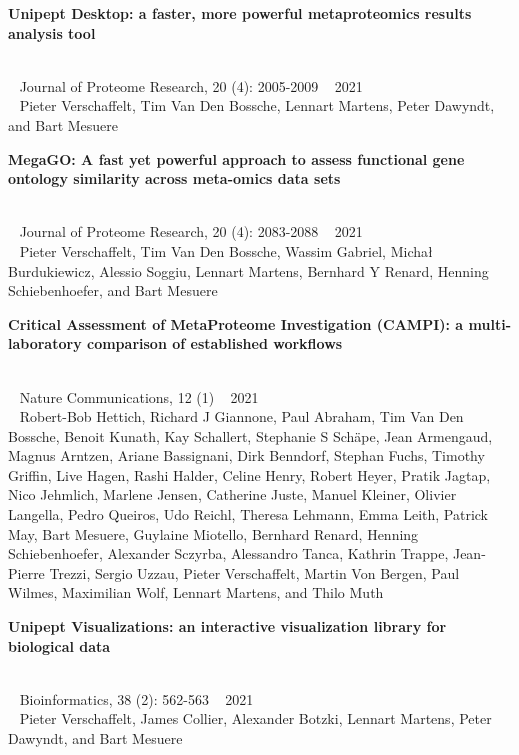 \begin{large}\textbf{\textsf{Unipept Desktop: a faster, more powerful metaproteomics results analysis tool}}\end{large} \\
\faBook ~ \textsf{Journal of Proteome Research, 20 (4): 2005-2009} \hfill \faCalendar ~ \textsf{2021} \\
{
    \myriad
    \faUser ~ \textsf{Pieter Verschaffelt}, Tim Van Den Bossche, Lennart Martens, Peter Dawyndt, and Bart Mesuere \\
}

\begin{large}\textbf{\textsf{MegaGO: A fast yet powerful approach to assess functional gene ontology similarity across meta-omics data sets}}\end{large} \\
\faBook ~ \textsf{Journal of Proteome Research, 20 (4): 2083-2088} \hfill \faCalendar ~ \textsf{2021} \\
{
    \myriad
    \faUser ~ \textsf{Pieter Verschaffelt}, Tim Van Den Bossche, Wassim Gabriel, Michał Burdukiewicz, Alessio Soggiu, Lennart Martens, Bernhard Y Renard, Henning Schiebenhoefer, and Bart Mesuere \\
}

\begin{large}\textbf{\textsf{Critical Assessment of MetaProteome Investigation (CAMPI): a multi-laboratory comparison of established workflows}}\end{large} \\
\faBook ~ \textsf{Nature Communications, 12 (1)} \hfill \faCalendar ~ \textsf{2021} \\
{
    \myriad
    \faUser ~ Robert-Bob Hettich, Richard J Giannone, Paul Abraham, Tim Van Den Bossche, Benoit Kunath, Kay Schallert, Stephanie S Schäpe, Jean Armengaud, Magnus Arntzen, Ariane Bassignani, Dirk Benndorf, Stephan Fuchs, Timothy Griffin, Live Hagen, Rashi Halder, Celine Henry, Robert Heyer, Pratik Jagtap, Nico Jehmlich, Marlene Jensen, Catherine Juste, Manuel Kleiner, Olivier Langella, Pedro Queiros, Udo Reichl, Theresa Lehmann, Emma Leith, Patrick May, Bart Mesuere, Guylaine Miotello, Bernhard Renard, Henning Schiebenhoefer, Alexander Sczyrba, Alessandro Tanca, Kathrin Trappe, Jean-Pierre Trezzi, Sergio Uzzau, \textsf{Pieter Verschaffelt}, Martin Von Bergen, Paul Wilmes, Maximilian Wolf, Lennart Martens, and Thilo Muth \\
}

\begin{large}\textbf{\textsf{Unipept Visualizations: an interactive visualization library for biological data}}\end{large} \\
\faBook ~ \textsf{Bioinformatics, 38 (2): 562-563} \hfill \faCalendar ~ \textsf{2021} \\
{
    \myriad
    \faUser ~ \textsf{Pieter Verschaffelt}, James Collier, Alexander Botzki, Lennart Martens, Peter Dawyndt, and Bart Mesuere \\
}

=====

• _What to produce_: Look over the material above and show each line where "Peter" appears.

• _Task solution_:
    \faUser ~ \textsf{Pieter Verschaffelt}, Tim Van Den Bossche, Lennart Martens, Peter Dawyndt, and Bart Mesuere \\
    \faUser ~ \textsf{Pieter Verschaffelt}, James Collier, Alexander Botzki, Lennart Martens, Peter Dawyndt, and Bart Mesuere \\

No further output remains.